*** DATASET ***
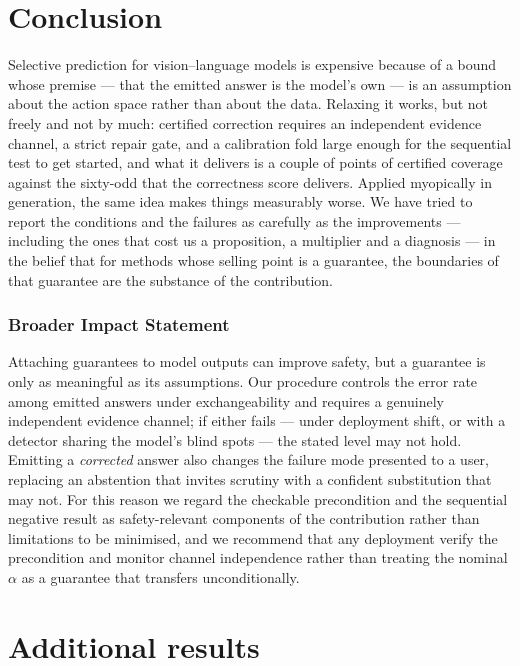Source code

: \documentclass[review,number,doubleblind]{elsarticle}
\theoremstyle{plain}
\theoremstyle{definition}
\theoremstyle{remark}
\begin{document}
\section{Conclusion}

Selective prediction for vision--language models is expensive because of a bound whose
premise --- that the emitted answer is the model's own --- is an assumption about the action
space rather than about the data. Relaxing it works, but not freely and not by much: certified
correction requires an independent evidence channel, a strict repair gate, and a calibration fold
large enough for the sequential test to get started, and what it delivers is a couple of points
of certified coverage against the sixty-odd that the correctness score delivers. Applied
myopically in generation, the same idea makes things measurably worse. We have tried to report the
conditions and the failures as carefully as the improvements --- including the ones that cost us a
proposition, a multiplier and a diagnosis --- in the belief that for methods whose selling point
is a guarantee, the boundaries of that guarantee are the substance of the contribution.

\subsubsection*{Broader Impact Statement}
Attaching guarantees to model outputs can improve safety, but a guarantee is only as
meaningful as its assumptions. Our procedure controls the error rate among emitted answers
under exchangeability and requires a genuinely independent evidence channel; if either
fails --- under deployment shift, or with a detector sharing the model's blind spots --- the
stated level may not hold. Emitting a \emph{corrected} answer also changes the failure mode
presented to a user, replacing an abstention that invites scrutiny with a confident
substitution that may not. For this reason we regard the checkable precondition and the
sequential negative result as safety-relevant components of the contribution rather than
limitations to be minimised, and we recommend that any deployment verify the precondition
and monitor channel independence rather than treating the nominal $\alpha$ as a guarantee
that transfers unconditionally.
\appendix
\section{Additional results}
\end{document}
*** End of DATASET ***
Each line above is to be repeated exactly as written; no picture is carried over.

Source code

: \documentclass[review,number,doubleblind]{elsarticle}
\theoremstyle{plain}
\theoremstyle{definition}
\theoremstyle{remark}
\begin{document}
\section{Conclusion}

Selective prediction for vision--language models is expensive because of a bound whose
premise --- that the emitted answer is the model's own --- is an assumption about the action
space rather than about the data. Relaxing it works, but not freely and not by much: certified
correction requires an independent evidence channel, a strict repair gate, and a calibration fold
large enough for the sequential test to get started, and what it delivers is a couple of points
of certified coverage against the sixty-odd that the correctness score delivers. Applied
myopically in generation, the same idea makes things measurably worse. We have tried to report the
conditions and the failures as carefully as the improvements --- including the ones that cost us a
proposition, a multiplier and a diagnosis --- in the belief that for methods whose selling point
is a guarantee, the boundaries of that guarantee are the substance of the contribution.

\subsubsection*{Broader Impact Statement}
Attaching guarantees to model outputs can improve safety, but a guarantee is only as
meaningful as its assumptions. Our procedure controls the error rate among emitted answers
under exchangeability and requires a genuinely independent evidence channel; if either
fails --- under deployment shift, or with a detector sharing the model's blind spots --- the
stated level may not hold. Emitting a \emph{corrected} answer also changes the failure mode
presented to a user, replacing an abstention that invites scrutiny with a confident
substitution that may not. For this reason we regard the checkable precondition and the
sequential negative result as safety-relevant components of the contribution rather than
limitations to be minimised, and we recommend that any deployment verify the precondition
and monitor channel independence rather than treating the nominal $\alpha$ as a guarantee
that transfers unconditionally.
\appendix
\section{Additional results}
\end{document}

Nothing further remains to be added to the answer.